Может быть неожиданно прозвучат для современника признания, что одним из главных факторов успеха русских в их начинаниях стало то, что они в отличие от поляков и литовцев воздерживаются от пьянства. «Так как москвитяне воздерживаются от пьянства, то города их славятся ремесленниками, прилежно изготавливающими различные изделия; они снабжают нас деревянными чашами и посохами, также седлами, саблями, кожаной сбруею и разного рода оружием, получая за эти предметы наше золото». А что же ясновельможные польско-литовские паны и умельцы? Увы, они заняты иным. К середине XVI в. в литовских городах самые многочисленные заводы – броварни и винницы. Охотно и в больших количествах возят с собой пиво и водку в военные походы и даже во время богослужения обойтись без них не могут. «Крестьяне, не радея о земледелии, собираются в корчмах, пьянствуя там день и ночь, забавляясь пляской ученых медведей под звуки волынки.
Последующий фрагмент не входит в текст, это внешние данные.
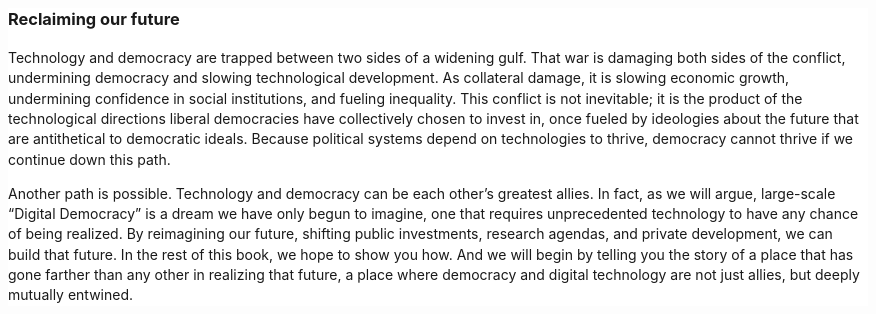 ### Reclaiming our future

Technology and democracy are trapped between two sides of a widening gulf.  That war is damaging both sides of the conflict, undermining democracy and slowing technological development.  As collateral damage, it is slowing economic growth, undermining confidence in social institutions, and fueling inequality.  This conflict is not inevitable; it is the product of the technological directions liberal democracies have collectively chosen to invest in, once fueled by ideologies about the future that are antithetical to democratic ideals.  Because political systems depend on technologies to thrive, democracy cannot thrive if we continue down this path.

Another path is possible.  Technology and democracy can be each other’s greatest allies.  In fact, as we will argue, large-scale “Digital Democracy” is a dream we have only begun to imagine, one that requires unprecedented technology to have any chance of being realized.  By reimagining our future, shifting public investments, research agendas, and private development, we can build that future.  In the rest of this book, we hope to show you how.  And we will begin by telling you the story of a place that has gone farther than any other in realizing that future, a place where democracy and digital technology are not just allies, but deeply mutually entwined.


[^NarrowCorridor]: Daron Acemoglu, and James A Robinson, _The Narrow Corridor: States, Societies, and the Fate of Liberty_. (New York: Penguin Books, 2020).
[^Tocqueville]: Such relationships differ from those established in markets, which are based on bilateral, transactional exchange in a “universal” currency, as they denominate value in units based on local value and trust.
[^OutInTheCountry]: Mary Gray, *Out in the Country: Youth, Media, and Queer Visibility in Rural America* (New York: NYU Press, 2009). See also O’Day, Emily B., and Richard G. Heimberg, “Social Media Use, Social Anxiety, and Loneliness: A Systematic Review,” _Computers in Human Behavior Reports 3_, no. 100070 (January 2021), https://doi.org/10.1016/j.chbr.2021.100070; and see also Hunt Allcott, Luca Braghieri, Sarah Eichmeyer, and Matthew Gentzkow, “The Welfare Effects of Social Media,” _American Economic Review_ 110, no. 3 (March 1, 2020): 629–76. https://doi.org/10.1257/aer.20190658.
[^GhostWork]: Siddharth Suri, and Mary L Gray, _Ghost Work: How to Stop Silicon Valley from Building a New Global Underclass_, (Boston: Houghton Mifflin Harcourt, 2019). David H. Autor, "Why Are There Still So Many Jobs? The History and Future of Workplace Automation", *Journal of Economic Perspectives* 29, no. 3 (2015): 3-30, https://www.aeaweb.org/articles?id=10.1257%2Fjep.29.3.3&source=post_page.
[^PolarizationResearch]: Steven Levitsky, and Daniel Ziblatt. _How Democracies Die_, (New York: Broadway Books, 2018).; See also Yascha Mounk, _The People vs. Democracy: Why Our Freedom Is in Danger and How to Save It_, (Cambridge, Massachusetts: Harvard University Press, 2018); Cass Sunstein, _#Republic: Divided Democracy in the Age of Social Media_, (Princeton, New Jersey: Princeton University Press, 2017; Kathleen Jamieson, and Joseph Cappella, _Echo Chamber: Rush Limbaugh and the Conservative Media Establishment_, (Oxford, New York: Oxford University Press, 2008). Levi Boxell, Matthew Gentzkow and Jesse M. Shapiro, "Greater Internet Use is Not Associated with Faster Growth in Political Polarization among US Demographic Groups" *Proceedings of the National Academy of Sciences* 114, no. 40: 10612-10617.  Levi Boxell, Matthew Gentzkow and Jesse M. Shapiro, "Cross-Country Trends in Affective Polarization" *Review of Economics and Statistics* Forthcoming.
[^FinancialInnovation]: Alp Simsek, “The Macroeconomics of Financial Speculation,” Annual Review of Economics 13, no. 1 (May 11, 2021), https://doi.org/10.1146/annurev-economics-092120-050543.
[^CryptoChallenges]: Ben McKenzie, and Jacob Silverman, _Easy Money: Cryptocurrency, Casino Capitalism, and the Golden Age of Fraud_, (New York: Abrams, 2023); "Financial Stability Board, “Regulation, Supervision and Oversight of Crypto-Asset Activities and Markets Consultative Document,” 2022, https://www.fsb.org/wp-content/uploads/P111022-3.pdf; Greg Lacurci, “Cryptocurrency Poses a Significant Risk of Tax Evasion,” _CNBC_, May 31, 2021, https://www.cnbc.com/2021/05/31/cryptocurrency-poses-a-significant-risk-of-tax-evasion.html; Arianna Trozze, Josh Kamps, Eray Akartuna, Florian Hetzel, Bennett Kleinberg, Toby Davies, and Shane Johnson, “Cryptocurrencies and Future Financial Crime,” _Crime Science_ 11, no. 1 (January 5, 2022), https://doi.org/10.1186/s40163-021-00163-8; Baer, Katherine, Ruud  De Mooij, Shafik  Hebous, and Michael Keen, “Crypto Poses Significant Tax Problems—and They Could Get Worse,” _IMF_, July 5, 2023, https://www.imf.org/en/Blogs/Articles/2023/07/05/crypto-poses-significant-tax-problems-and-they-could-get-worse; and “Crypto-Assets: Implications for Financial Stability, Monetary Policy, and Payments and Market Infrastructures.” _ECB Occasional Paper_, no. 223 (May 17, 2019), https://papers.ssrn.com/sol3/papers.cfm?abstract_id=3391055.
[^TechnologySocietyImpact]: Tristan Harris, “Ethics for Designers — How Technology Hijacks People’s Minds — from a Magician and Google’s Design Ethicist,” Ethics for Designers, March 4, 2017, https://www.ethicsfordesigners.com/articles/how-technology-hijacks-peoples-minds; https://www.youtube.com/watch?v=7LqaotiGWjQ; and Daniel Schmachtenberger, “Explorations on the Future of Civilization,” n.d. https://civilizationemerging.com/.

[^surveillancecapitalism]: Shoshanna Zuboff, *The Age of Surveillance Capitalism* (New York: Public Affairs, 2019): 513.
[^OptimistManifesto]: Marc Andreessen, "The Techno-Optimist Manifesto", *Andreessen Horowitz Blog*, October 16, 2023, https://a16z.com/the-techno-optimist-manifesto/.
[^Demdecline]: Richard Wike and Jannell Fetterolf, "Global Public Opinion in an Era of Democratic Anxiety" *Pew Trust Magazine* May 27, 2022. Ironically, in fragile democracies where the state has limited capacity for technology governance, chaos (the collapse of the prevailing order through disruptive technologies) could be an ally of democracy. From the Arab Spring that swept across North Africa in the early 2010s to Nigeria's #EndSARS movement in 2020, autocracies and fragile democracies have recorded the rise of an emerging class of social media-savvy, financial technology (fintech)-enabled and cryptocurrency-empowered class of young citizens deploying these technologies to challenge authoritarian state institutions. These disruptors have been aided by the algorithms of the technology companies, albeit to the extent that the objectives of such social movements align with the commercial interests of the corporations. Michael Etter and Oana Albu, “Activists in the Dark: Social Media Algorithms and Collective Action in Two Social Movement Organizations.” _Organization_ 28, no. 1 (September 29, 2020): 135050842096153. https://doi.org/10.1177/1350508420961532. In some cases, such movements have been boosted by the explicit endorsement and backing of the influential founder. Jack Dorsey (@Jack) “Donate via #Bitcoin to help #EndSARS 🇳🇬…,” X, October 14, 2020, 10.05pm, https://twitter.com/jack/status/1316485283777519620?  Without a doubt, such interventions foster democratic movements and amplify the otherwise repressed voices of citizens. However, aside from the risk of poor understanding of context and potential divisiveness that such foreign interventions could be prone to, they underscore the debate around the impact of non-state actors such as the global corporation on state sovereignty in Africa and the global South by extension. Ohimai Amaize, _How Twitter Amplified the Divisions That Derailed Nigeria’s #EndSARS Movement_, Slate Magazine, April 20, 2021, https://slate.com/technology/2021/04/endsars-nigeria-twitter-jack-dorsey-feminist-coalition.html.
[^ngram2]: Google ngram Viewer, op. cit.
[^FedR+D]: Gary Anderson and Francisco Moris, "Federally Funded R&D Declines as a Share of GDP and Total R&D", *National Center for Science and Engineering Statistics* NSF 23-339 (Alexandria, VA: National Science Foundation, 2023) available at  https://ncses.nsf.gov/pubs/nsf23339/.
[^Mastodonsupport]: Sara Perez, "Amid Twitter chaos, Mastodon grew donations 488% in 2022, reached 1.8M monthly active users", *Tech Crunch*, October 2, 2023 at  https://techcrunch.com/2023/10/02/amid-twitter-chaos-mastodon-grew-donations-488-in-2022-reached-1-8m-monthly-active-users/?guccounter=1&guce_referrer=aHR0cHM6Ly93d3cuZ29vZ2xlLmNvbS8&guce_referrer_sig=AQAAAB4elMpT6Z4bRh0CgGahv6StNV0XxSqowWdySLswyxLtHeVqB_vtEy26USK2og_vDxXf02LLxZMR-vLz1iHo9IJ5lX8yiJrVLNdyReDPWVnFG-slFZv3Jdf4KK_EYXVkQksyWSniRIVgdaHf6HHLIfnHVh25XloIecCX760j8hcQ#:~:text=But%20unlike%20investor%2Dbacked%20startups,had%20at%20year%2Dend%202021.
[^Sideways]: Josh O'Kane, *Sideways: The City Google Couldn't Buy* (Toronto: Random House Canada, 2022).
[^Crash]: Neal Stephenson, *Snow Crash* (New York: Bantam, 1992).
[^AISciFi]: Isaac Asimov, *I, Robot* (New York: Gnome Press: 1950). Ian Banks, *Consider Phlebas* (London: Macmillan, 1987). Ray Kurzweil, *The Age of Spiritual Machines* (New York: Viking, 1999). Nicholas Bostrom, *Superintelligence* (Oxford, UK: Oxford University Press, 2014).
[^AIindex]: Nestor Maslej, Loredana Fattorini, Erik Brynjolfsson, John Etchemendy, Katrina Ligett, Terah Lyons,  James Manyika, Helen Ngo, Juan Carlos Niebles, Vanessa Parli, Yoav Shoham, Russell Wald, Jack Clark, and Raymond Perrault, “The AI Index 2023 Annual Report,” AI Index Steering Committee,  Institute for Human-Centered AI, Stanford University, Stanford, CA, April 2023.
[^Pitchbook]: Pitchbook, "Crypto Report" Q4 2023 at https://pitchbook.com/news/reports/q4-2023-crypto-report.
[^ngrams]: Derived from Google nGrams viewer at https://books.google.com/ngrams.
[^Moore]: Sam Altman, "Moore's Law for Everything", March 16, 2021 https://moores.samaltman.com/.
[^Deep]: Nicholas Bostrom, *Deep Utopia: Life and Meaning in a Solved World* (Washington, DC: Ideapress, 2024).
[^Rand]: Ayn Rand, *Atlas Shrugged* (New York: Random House, 1957).
[^CryptoStephenson]: Neal Stephenson, *Cryptonomicon* (New York: Avon, 1999).
[^NRX]: James Dale Davidson and Lord William Rees-Mogg, *The Sovereign Individual: Mastering the Transition to the Information Age* (New York: Touchstone, 1999).  Mencius Moldbug, *Unqualified Reservations* https://www.unqualified-reservations.org/. Balaji Srinavasan, *The Network State* (Self-published, 2022) available at https://thenetworkstate.com/.  Bronze Age Pervert, *Bronze Age Mindset* (Self-published, 2018).
[^TFP]: Robert J. Gordon, op. cit.
[^inequality]: Emmanuel Saez and Gabriel Zucman, "The Rise of Wealth and Inequality in America: Evidence from Distributional Macroeconomic Accounts," *Journal of Economic Perspectives* 34, no. 4 (2020): 3-26.
[^AcemogluRestrepo]: Ibid.
[^IA]: John Markoff, *Machines of Loving Grace: The Quest for Common Ground Between Humans and Robots* (New York: Ecco, 2015).
[^SurveillanceCapitalism]: Shoshana Zuboff, _The Age of Surveillance Capitalism: The Fight for a Human Future at the New Frontier of Power_, (New York, NY: PublicAffairs, 2019); Cathy O’neil, _Weapons of Math Destruction: How Big Data Increases Inequality and Threatens Democracy_, (New York: Crown, 2016); Evangelos Simoudis, _The Big Data Opportunity in Our Driverless Future_. (Menlo Park, Ca: Corporate Innovators, Llc, 2017); Philippe Aghion, Benjamin Jones, and Charles Jones, “Artificial Intelligence and Economic Growth,” 2017, https://web.stanford.edu/~chadj/AI.pdf; Ford, Martin, _Rise of the Robots: Technology and the Threat of a Jobless Future_, (New York: Basic Books, 2015); Kai-Fu Lee, _AI Superpowers China, Silicon Valley, and the New World Order_, (Boston: Houghton Mifflin Harcourt, 2018); David Brin, _The Transparent Society: Will Technology Force Us to Choose between Privacy and Freedom?_ (New York: Basic Books, 1999); Safiya Noble, _Algorithms of Oppression: How Search Engines Reinforce Racism_ (New York: New York University Press, 2018); and Virginia Eubanks, _Automating Inequality: How High-Tech Tools Profile, Police, and Punish the Poor_, (New York: St. Martin’s Press, 2018).
[^AIChallenges]: Meredith Broussard. _Artificial Unintelligence_: (Cambridge, Massachusetts: The MIT Press, 2018), https://doi.org/10.7551/mitpress/11022.001.0001; Cathy O’neil, _Weapons of Math Destruction: How Big Data Increases Inequality and Threatens Democracy_, (New York: Crown, 2016); Ruha Benjamin, “Race after Technology: Abolitionist Tools for the New Jim Code,” _Social Forces_ 98, no. 4 (December 23, 2019), https://doi.org/10.1093/sf/soz162; Victor Margolin, _The Politics of the Artificial: Essays on Design and Design Studies_, (Chicago: The University of Chicago Press, 2002). 
[^AIandInequality]: Daron Acemoglu, and Pascual Restrepo, “The Race between Man and Machine: Implications of Technology for Growth, Factor Shares, and Employment,” _American Economic Review_ 108, no. 6 (June 2018): 1488–1542. https://doi.org/10.1257/aer.20160696; Jonathan Haskel, and Stian Westlake, “Capitalism without Capital: The Rise of the Intangible Economy (an Excerpt),” _Journal of Economic Sociology_ 22, no. 1 (2021): 61–70, https://doi.org/10.17323/1726-3247-2021-1-61-70; Ajay Agrawal, Joshua Gans, Avi Goldfarb, and Catherine Tucker, _The Economics of Artificial Intelligence_, (Illinois: University of Chicago Press, 2024).
[^MarketPower]:  Jan De Loecker, Jan Eeckhout, and Gabriel Unger. “The Rise of Market Power and the Macroeconomic Implications,” _The Quarterly Journal of Economics_ 135, no. 2 (January 23, 2020): 561–644, https://doi.org/10.1093/qje/qjz041; John Barrios, Yael V. Hochberg, and Hanyi Yi. “The Cost of Convenience: Ridehailing and Traffic Fatalities,” SSRN Electronic Journal, 2019, https://doi.org/10.2139/ssrn.3361227; and Tali Kristal, “The Capitalist Machine: Computerization, Workers’ Power, and the Decline in Labor’s Share within U.S. Industries,” _American Sociological Review_ 78, no. 3 (May 29, 2013): 361–89. https://doi.org/10.1177/0003122413481351. 
[^AuthoritarianTech]: Kai-Fu Lee, _AI Superpowers China, Silicon Valley, and the New World Order_, (Boston Houghton Mifflin Harcourt, 2018); Bruce Dickson, _The Dictator’s Dilemma: The Chinese Communist Party’s Strategy for Survival_, (Oxford, England, New York: Oxford University Press, 2016); Nick Couldry, and Ulises Mejias, “Data Colonialism: Rethinking Big Data’s Relation to the Contemporary Subject,” _Television & New Media_ 20, no. 4 (September 2, 2019): 336–49. Steven Feldstein, _The Rise of Digital Repression: How Technology Is Reshaping Power, Politics, and Resistance_, (New York: Oxford University Press, 2021). 
[^DemocracyTechHostility]: European Commission published a study on the impact of open source software (OSS). Strict control of data in the EU has led to a lack of competition and innovation, as well as an increased risk of the market.  However, we can see more investments in OSS in response to the steps of innovation in many eastern European countries. If the West fails to maintain and keep its investment in digital tech, it will experience huge losses in the future. For instance, we see the importance of digital OSS in the war between Ukraine and Russia. For more on Europe's digital position, see "Open Technologies for Europe's Digital Decade," OpenForumEurope, n.d, https://openforumeurope.org/.
[^PublicOpinionTech]: “Views of Big Tech Worsen; Public Wants More Regulation,” Gallup.com, February 18, 2021, https://news.gallup.com/poll/329666/views-big-tech-worsen-public-wants-regulation.aspx; but see also “Europeans Strongly Support Science and Technology according to New Eurobarometer Survey,” European Commission, September 23, 2021, https://ec.europa.eu/commission/presscorner/detail/en/IP_21_4645.  
[^TechInvestmentDecline]: See Fredrik Erixon, and Björn Weigel, _The Innovation Illusion: How so Little Is Created by so Many Working so Hard_, (New Haven: Yale University Press, 2017) and Robert Gordon, The Rise and Fall of American Growth: The U.S. Standard of Living since the Civil War, (Princeton; Oxford Princeton University Press, 2017). 
[^PublicInterestTech]: See Julien Mailland and Kevin Driscoll, *Minitel: Welcome to the Internet* (Cambridge, MA: MIT Press, 2017). For example, even public interest open source code is mostly invested in by private actors, though recently the US Government has made some efforts to support that sector with the launch of code.gov.
[^AltmanInterview]: “Transcript: Ezra Klein Interviews Sam Altman,” _The New York Times_, June 11, 2021, sec. Podcasts. https://www.nytimes.com/2021/06/11/podcasts/transcript-ezra-klein-interviews-sam-altman.html.
[^TechStrategyPRC]: Emily Crawford, “Made in China 2025: The Industrial Plan That China Doesn’t Want Anyone Talking About,” _Frontline PBS_, May 7, 2019. https://www.pbs.org/wgbh/frontline/article/made-in-china-2025-the-industrial-plan-that-china-doesnt-want-anyone-talking-about/;  Ramnath Reghunadhan, “Innovation in China: Challenging the Global Science and Technology System,” Asian Affairs 50, no. 4 (August 8, 2019): 656–57. https://doi.org/10.1080/03068374.2019.1663076. *United Arab Emirates National Strategy for Artificial Intelligence* (2018) available at https://ai.gov.ae/wp-content/uploads/2021/07/UAE-National-Strategy-for-Artificial-Intelligence-2031.pdf.
[^DigitalDisconnect]: See Robert Mcchesney, _Digital Disconnect: How Capitalism Is Turning the Internet against Democracy_, (New York; London: The New Press, 2013). See also Matthew Hindman, _The Internet Trap: How the Digital Economy Builds Monopolies and Undermines Democracy_, (Princeton, New Jersey: Princeton University Press, 2018); Adam Segal, _The Hacked World Order: How Nations Fight, Trade, Maneuver, and Manipulate in the Digital Age_, (New York: Publicaffairs, September, 2017); Richard Stengel, _Information Wars: How We Lost the Global Battle against Disinformation and What We Can Do about It_, (St. Louis: Grove Press Atlantic, 2020); and Tim Wu, _The Attention Merchants: The Epic Scramble to Get inside Our Heads_, (New York: Vintage Books, 2017).
[^TechInvestmentPRC]: See Rogier Creemers, Hunter Dorwart, Kevin Neville, Kendra Schaefer, Johanna Costigan, and Graham Webster, “Translation: 14th Five-Year Plan for National Informatization – Dec. 2021.” _DigiChina_, January 24, 2022, https://digichina.stanford.edu/work/translation-14th-five-year-plan-for-national-informatization-dec-2021/.
[^SingleRating]: See, for, instance, John, Alun, Samuel Shen, and Tom Wilson. “China’s Top Regulators Ban Crypto Trading and Mining, Sending Bitcoin Tumbling.” _Reuters_, September 24, 2021, https://www.reuters.com/world/china/china-central-bank-vows-crackdown-cryptocurrency-trading-2021-09-24/. See also Bernhard Bartsch, Martin Gottske, and Christian Eisenberg, “China’s Social Credit System,” n.d., https://www.bertelsmann-stiftung.de/fileadmin/files/aam/Asia-Book_A_03_China_Social_Credit_System.pdf.
[^ScienceFiction]: Ursula K. LeGuin, *The Dispossessed: An Ambiguous Utopia* (New York: Harper & Row, 1974). Octavia E. Butler, *Wild Seed* (New York: Doubleday, 1980). Marge Piercy, *Woman on the Edge of Time* (New York: Knopf, 1976). Karl Schroeder, "Degrees of Freedom" in Ed Finn and Kathryn Cramer eds. *Hieroglyph: Stories & Visions for a Better Future* (New York: William Morrow, 2014). Karl Schroeder, *Stealing Worlds* (New York: Tor Books, 2019)   Annalee Newitz, *The Future of Another Timeline* (New York: Tor Books, 2019). Cory Doctorow, *Walkaway* (New York: Tor Books, 2017). Malka Older, *Infomocracy* (New York: Tor Books, 2016). Naomi Alderman, *The Power*, (New York:Viking, 2017) Cixin Liu, *The Three-Body Problem* (New York: Tor Books, 2014) Paolo Bacigalupi, *The Windup Girl* (New York: Start Publishing LLC, 2009). Neal Stephenson, *The Diamond Age* (New York: Spectra, 2003). William Gibson, *The Peripheral* (New York: Berkley, 2019).
[^STS]: Jacques Ellul, *The Technological Society* (New York: Vintage Books, 1964). Paul Hoch, Donald MacKenzie, and Judy Wajcman, “The Social Shaping of Technology,” *Technology and Culture* 28, no. 1 (January 1987): 132 https://doi.org/10.2307/3105489. Andrew Pickering, “The Cybernetic Brain: Sketches of Another Future,” *Kybernetes* 40, no. 1/2 (March 15, 2011) https://doi.org/10.1108/k.2011.06740aae.001. Deborah Douglas, Wiebe E. Bijker, Thomas P. Hughes, and Trevor Pinch, *The Social Construction of Technological Systems: New Directions in the Sociology and History of Technology* (Cambridge, Massachusetts: MIT Press, 2012), available at: https://www.jstor.org/stable/j.ctt5vjrsq. Charles C. Mann, *1491: New Revelation of the Americas Before Columbus* (New York: Knopf, 2005).
[^PowerProgress]: Daron  Acemoglu and Simon Johnson, *Power and Progress: Our Thousand-Year Struggle over Technology and Prosperity* (New York: PublicAffairs, 2023).
[^GartnerReport]: According to a report by the research and advisory company, Gartner, worldwide government spending on AI is expected to reach 37 billion in 2021, a 22.4% increase from the previous year. - China leads the world in AI investment: Chinese companies invested 25 billion in AI in 2017, compared to 9.7 billion in the US. In 2021, the US Senate passed a 250 billion bill that includes $52 billion for semiconductor research and development, which is expected to boost the country's AI capabilities.  Additionally, in the same year, the European Union announced an 8.3 billion investment in artificial intelligence, cybersecurity, and supercomputers as part of its Digital Decade plan. In 2021, the Bank of Japan started experimenting with central bank digital currency (CBDC) and China's central bank launched a digital yuan trial program in several cities.
[^NavigatingtheGeopoliticsofInnovation]: Omoaholo Omoakhalen, “Navigating the Geopolitics of Innovation: Policy and Strategy Imperatives for the 21st Century Africa,” Remake Africa Consulting, December 2023, https://remakeafrica.com/wp-content/uploads/2023/12/Navigating_the_Geopolitics_of_Innovation.pdf.
[^WhiteHouse2024Budget]: The White House. “Fact Sheet: President Biden’s 2024 Budget Invests in American Science, Technology, and Innovation to Achieve Our Nation’s Greatest Aspirations.” OSTP, March 13, 2023. https://www.whitehouse.gov/ostp/news-updates/2023/03/13/fy24-budget-fact-sheet-rd-innovation/.
[^RobertAtkinson]: Robert Atkinson, “A U.S. Grand Strategy for the Global Digital Economy,” Information Technology and Innovation Foundation, 2021, as cited in Omoaholo Omoakhalen, “Navigating the Geopolitics of Innovation: Policy and Strategy Imperatives for the 21st Century Africa,” Remake Africa Consulting, https://remakeafrica.com/wp-content/uploads/2023/12/Navigating_the_Geopolitics_of_Innovation.pdf.
[^AcemogluRestrepoStudy]: Daron Acemoglu and Pascual Restrepo, “Automation and New Tasks: How Technology Displaces and Reinstates Labor.” _Journal of Economic Perspectives_ 33, no. 2 (May 2019): 3–30. https://doi.org/10.1257/jep.33.2.3.  Note that the precise Golden Age-Digital Stagnation cutoff differs across these studies, but it is always somewhere during the 1970s or 1980s.
[^PosnerWeylBook]: Eric Posner, Glen Weyl, and Vitalik Buterin, _Radical Markets: Uprooting Capitalism and Democracy for a Just Society_, (Princeton: Princeton University Press, 2019).
[^PhilipponBook]: Thomas Philippon, _The Great Reversal: How America Gave up on Free Markets_, (Cambridge, Massachusetts: The Belknap Press Of Harvard University Press, 2019); Jonathan Tepper, _The Myth of Capitalism: Monopolies and the Death of Competition_, New York: Harper Business, 2018).
[^CambridgeDemocracySurvey]: Fred Lewsey, “Global Dissatisfaction with Democracy at a Record High,” _University of Cambridge_, January 29, 2020, https://www.cam.ac.uk/stories/dissatisfactiondemocracy.
[^EdelmanTrustBarometer]: According to the 2021 Edelman Trust Barometer, only 57% of global respondents trust technology as a reliable source of information. This represents a decline of 4 points from the previous year's survey. A 2020 survey by Pew Research Center found that 72% of Americans believe that social media companies have too much power and influence over the news that people see. Additionally, 51% of respondents said they were very or somewhat concerned about the role of technology in political polarization. A 2019 survey by the Center for the Governance of AI at the University of Oxford found that only 33% of Americans believe that tech companies are generally trustworthy. In a 2020 survey of 9,000 people in nine countries, conducted by Ipsos MORI, only 30% of respondents said that they trust social media companies to behave responsibly with their data. 
[^GallupInstitutionConfidence]: Gallup, “Confidence in Institutions,” n.d., https://news.gallup.com/poll/1597/confidence-institutions.aspx.
[^TrustInPublicInstitutions]: United Nations Department of Economic and Social Affairs, “Trust in Public Institutions: Trends and Implications for Economic Security,” n.d., https://social.desa.un.org/publications/trust-in-public-institutions-trends-and-implications-for-economic-security. See also Marta Kolczynska, Paul-Christian Bürkner, Lauren Kennedy, and Aki Vehtari, “Modeling Public Opinion over Time and Space: Trust in State Institutions in Europe, 1989-2019,” _SocArXiv_, August 11, 2020. https://doi.org/10.31235/osf.io/3v5g7.
[^RussianDigitalControl]: Gleb Stolyarov, and Gabrielle Tétrault-Farber, “‘Face Control’: Russian Police Go Digital against Protesters,” _Reuters_, February 11, 2021, https://www.reuters.com/article/us-russia-politics-navalny-tech-idUSKBN2AB1U2. See also Mark Krutov, Maria Chernova, and Robert Coalson, “Russia Unveils a New Tactic to Deter Dissent: CCTV and a ‘Knock on the Door,’ Days Later,” _Radio Free Europe/Radio Liberty_, April 28, 2021, https://www.rferl.org/a/russia-dissent-cctv-detentions-days-later-strategy/31227889.html. 
[^RussianDraftEvaders]: Anastasiia Kruope, “Russia Uses Facial Recognition to Hunt down Draft Evaders,” _Human Rights Watch_, October 26, 2022, https://www.hrw.org/news/2022/10/26/russia-uses-facial-recognition-hunt-down-draft-evaders.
Ягайло на польском троне (1377 г.)

День у них начинается питьем водки, еще лежа в кровати кричат: «Вина, вина!» – и затем пьют этот яд». В этом повальном пьянстве, что наблюдается на улицах, площадях, дорогах, участвуют мужчины, женщины, юноши. Итогом столь губительного увлечения является то, что «они не способны ни к какому занятию и могут только спать». Водка тут, к слову сказать, появилась на сто лет раньше, чем на Руси. В Литву и Польшу водку доставляли генуэзцы… Это вело к деградации, хотя ранее литовцы придерживались более строгих обычаев и народы почтительно называли их государство «Храброй Литвою».

Князь Кейстут

К тому же Польша с Литвою не были гарантированы от междоусобиц и борьбы за власть. И там начались раздоры. Ягайло предал Кейстута, оборонявшего Литву от немцев (по приказу Ягайло отец Витовта – Кейстут был убит в Креков-ском замке, хотя ранее и сам Кейстут подвергал аресту Ягайло, сына Ольгерда; заметим, что князья Кейстут и Ольгерд соправительствовали), заключил союз с орденом, двинул рати на помощь к Мамаю. Киевляне и белорусы из войск Ягайло, настигнув обозы с ранеными русскими воинами после битвы Куликовой, добивали беззащитных, что также не вызывает наших симпатий. Понятно, что при таких условиях русско-литовская уния стала невозможной в силу не только католической ориентации, хотя была в Литве и русофильская партия, но и потому, что литовцы все чаще выступали на стороне злейших врагов Москвы. Говорят, что все хотели единения Руси. Возможно и так, но под чьей эгидой. Польша хотела включить Русь в состав своего королевства, Литва и татары видели гегемоном себя. Да и русские князья тянули на себя «царскую корону». Все так или иначе старались подчинить, поработить, скрутить, интегрировать в себя Русь. Поэтому историк Н.Я. Данилевский был абсолютно прав, отвечая желающим европейского «усыновления» России: «Мы что-то не видим родительских чувств Европы в ее отношениях к России». Дружеских чувств в условиях столкновения интересов Россия, Украина, Беларусь (пора наконец это понять) вряд ли дождутся от Европы. По сей день в душе поляки скрывают разочарование от консолидациии Евразии с Россией.